Woolworths compensates staffer after vicious bird attack in car park

A woman who was "severely injured" when a bird swooped her has been compensated by Woolworths to the tune of almost $17,000.

Anita Smith was struck by a bird, a native peewee, on May 14 that's known to guard the entryway to Kiama Village Shopping Centre.

A customer service officer for the supermarket, Ms Smith had surgery on her injury in mid-July, described in a compensation claim as an "inturned central part of the right eye flap", Fairfax Media reports.

Ms Smith was among at least 10 people who required medical attention as a result of the bird's attacks, according to an area ophthalmologist.

The woman has worked in Woolworths' customer service department since 2010. Source: AAP / Stock image

The Workers Compensation Commission ordered Woolworths to pay Ms Smith her lost wages after the incident, which was almost $17,000 after 25 weeks of reduced employment.

The company also has to pay Ms Smith's medical and rehabilitation bills.

The supermarket however, argued that the incident had nothing to do with her employment. Counsel for the supermarket had argued she was "not performing any work" at the time of the injury.

A Woolworths store manager had earlier placed blame on centre management for not acting after previous attacks.

The bird was a peewee, also known as a magpie lark. Source: Getty Images / Stock image

"Centre management had previously been informed regarding a number of bird attacks and chose to do nothing about this until this and other serious incidents happened", the company countered, in its submission.

John Harris, the commission's arbitrator, found an employer doesn't escape liability due to the fault of another party.

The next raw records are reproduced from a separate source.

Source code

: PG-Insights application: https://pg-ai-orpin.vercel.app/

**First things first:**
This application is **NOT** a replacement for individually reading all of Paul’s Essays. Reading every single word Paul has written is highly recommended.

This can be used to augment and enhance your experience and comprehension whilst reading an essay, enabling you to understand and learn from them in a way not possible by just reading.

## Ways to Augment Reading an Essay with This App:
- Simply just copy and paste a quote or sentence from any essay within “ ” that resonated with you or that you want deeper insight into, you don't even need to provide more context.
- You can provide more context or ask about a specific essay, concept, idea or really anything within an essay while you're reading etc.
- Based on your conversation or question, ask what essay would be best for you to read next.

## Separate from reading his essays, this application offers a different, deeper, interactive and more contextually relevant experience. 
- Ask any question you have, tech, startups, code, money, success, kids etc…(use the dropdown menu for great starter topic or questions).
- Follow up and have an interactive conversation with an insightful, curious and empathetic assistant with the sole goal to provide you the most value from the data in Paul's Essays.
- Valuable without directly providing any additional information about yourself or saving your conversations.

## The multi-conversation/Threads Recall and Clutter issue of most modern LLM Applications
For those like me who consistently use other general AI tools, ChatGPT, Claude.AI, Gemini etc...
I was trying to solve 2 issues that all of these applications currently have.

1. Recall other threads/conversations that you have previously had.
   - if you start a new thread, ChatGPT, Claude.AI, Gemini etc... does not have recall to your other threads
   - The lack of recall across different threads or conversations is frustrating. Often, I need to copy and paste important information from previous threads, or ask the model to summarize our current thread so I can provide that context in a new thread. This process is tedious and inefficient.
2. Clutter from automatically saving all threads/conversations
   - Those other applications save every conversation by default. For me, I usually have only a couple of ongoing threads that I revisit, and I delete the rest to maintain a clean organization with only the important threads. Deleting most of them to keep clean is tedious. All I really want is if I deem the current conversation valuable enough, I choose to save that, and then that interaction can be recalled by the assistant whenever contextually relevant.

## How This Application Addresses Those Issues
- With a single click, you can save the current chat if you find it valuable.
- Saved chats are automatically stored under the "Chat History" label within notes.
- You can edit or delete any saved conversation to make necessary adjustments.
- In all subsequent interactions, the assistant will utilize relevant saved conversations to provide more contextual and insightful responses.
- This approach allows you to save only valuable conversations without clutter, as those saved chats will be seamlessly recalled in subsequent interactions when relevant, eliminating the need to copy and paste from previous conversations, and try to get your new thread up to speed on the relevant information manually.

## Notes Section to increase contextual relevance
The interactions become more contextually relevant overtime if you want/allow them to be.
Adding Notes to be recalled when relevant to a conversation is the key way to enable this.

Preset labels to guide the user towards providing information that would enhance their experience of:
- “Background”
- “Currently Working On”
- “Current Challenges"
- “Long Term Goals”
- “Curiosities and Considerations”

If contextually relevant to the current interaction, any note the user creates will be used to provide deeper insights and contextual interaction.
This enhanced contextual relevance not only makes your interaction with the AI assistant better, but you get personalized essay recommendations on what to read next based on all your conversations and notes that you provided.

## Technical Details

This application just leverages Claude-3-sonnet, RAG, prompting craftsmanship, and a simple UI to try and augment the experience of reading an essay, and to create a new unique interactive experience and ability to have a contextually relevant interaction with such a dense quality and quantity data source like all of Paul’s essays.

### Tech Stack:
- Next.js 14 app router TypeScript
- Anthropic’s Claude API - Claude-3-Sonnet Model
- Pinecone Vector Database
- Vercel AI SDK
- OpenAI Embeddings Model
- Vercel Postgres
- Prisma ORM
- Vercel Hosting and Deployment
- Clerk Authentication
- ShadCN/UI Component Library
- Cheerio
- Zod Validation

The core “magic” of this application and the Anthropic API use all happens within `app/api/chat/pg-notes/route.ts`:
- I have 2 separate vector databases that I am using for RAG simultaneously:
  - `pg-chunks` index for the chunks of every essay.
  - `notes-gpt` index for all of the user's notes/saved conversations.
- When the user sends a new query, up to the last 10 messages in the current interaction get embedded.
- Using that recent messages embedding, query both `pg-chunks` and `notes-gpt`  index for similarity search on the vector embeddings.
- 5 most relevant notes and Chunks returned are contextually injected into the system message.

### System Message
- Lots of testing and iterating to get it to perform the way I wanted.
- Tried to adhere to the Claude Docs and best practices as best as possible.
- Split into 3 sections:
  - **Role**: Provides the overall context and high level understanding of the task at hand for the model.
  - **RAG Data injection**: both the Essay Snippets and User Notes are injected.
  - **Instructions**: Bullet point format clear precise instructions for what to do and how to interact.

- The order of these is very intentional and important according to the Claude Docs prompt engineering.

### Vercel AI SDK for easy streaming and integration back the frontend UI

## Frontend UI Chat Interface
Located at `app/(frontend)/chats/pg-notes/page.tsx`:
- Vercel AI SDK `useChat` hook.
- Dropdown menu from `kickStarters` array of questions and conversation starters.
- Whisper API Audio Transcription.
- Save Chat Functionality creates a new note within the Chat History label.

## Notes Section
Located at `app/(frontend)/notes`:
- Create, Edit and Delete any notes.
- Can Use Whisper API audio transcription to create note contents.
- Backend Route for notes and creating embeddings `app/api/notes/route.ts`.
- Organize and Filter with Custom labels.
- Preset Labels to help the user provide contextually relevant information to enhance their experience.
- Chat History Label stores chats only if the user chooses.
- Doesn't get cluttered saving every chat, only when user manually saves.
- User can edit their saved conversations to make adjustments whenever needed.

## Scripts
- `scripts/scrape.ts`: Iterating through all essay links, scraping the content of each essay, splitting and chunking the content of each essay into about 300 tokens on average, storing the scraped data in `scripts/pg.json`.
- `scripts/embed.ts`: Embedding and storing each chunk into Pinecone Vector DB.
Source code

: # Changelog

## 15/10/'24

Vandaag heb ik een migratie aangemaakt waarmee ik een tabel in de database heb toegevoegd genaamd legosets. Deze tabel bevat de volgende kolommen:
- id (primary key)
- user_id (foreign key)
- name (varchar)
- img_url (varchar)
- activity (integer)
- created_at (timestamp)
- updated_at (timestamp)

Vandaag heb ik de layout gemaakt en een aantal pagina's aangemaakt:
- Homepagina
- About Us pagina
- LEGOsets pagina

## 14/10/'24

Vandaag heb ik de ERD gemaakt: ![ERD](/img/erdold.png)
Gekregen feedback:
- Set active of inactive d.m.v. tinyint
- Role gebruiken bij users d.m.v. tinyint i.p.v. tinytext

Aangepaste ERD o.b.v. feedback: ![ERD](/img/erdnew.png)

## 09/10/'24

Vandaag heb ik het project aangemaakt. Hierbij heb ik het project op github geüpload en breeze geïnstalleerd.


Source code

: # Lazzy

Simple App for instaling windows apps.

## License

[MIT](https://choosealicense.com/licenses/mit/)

Ms Smith's employment brought her to the point where the injury occurred and that the injury "arose out of the employment", Mr Harris found.

The incident happened at Kiama Shopping Centre. Source: Google Maps

"It is extremely unlikely that Ms Smith would have been attacked by the peewee at that time, had she not been in the course of her employment."

It was noted by the commission that Kiama council had made attempts to deter the bird by placing two imitations owls in the area.

The bird was shot dead on June 20 in a cordoned off area after Kiama council sought a permit from National Parks and Wildlife to cull the bird.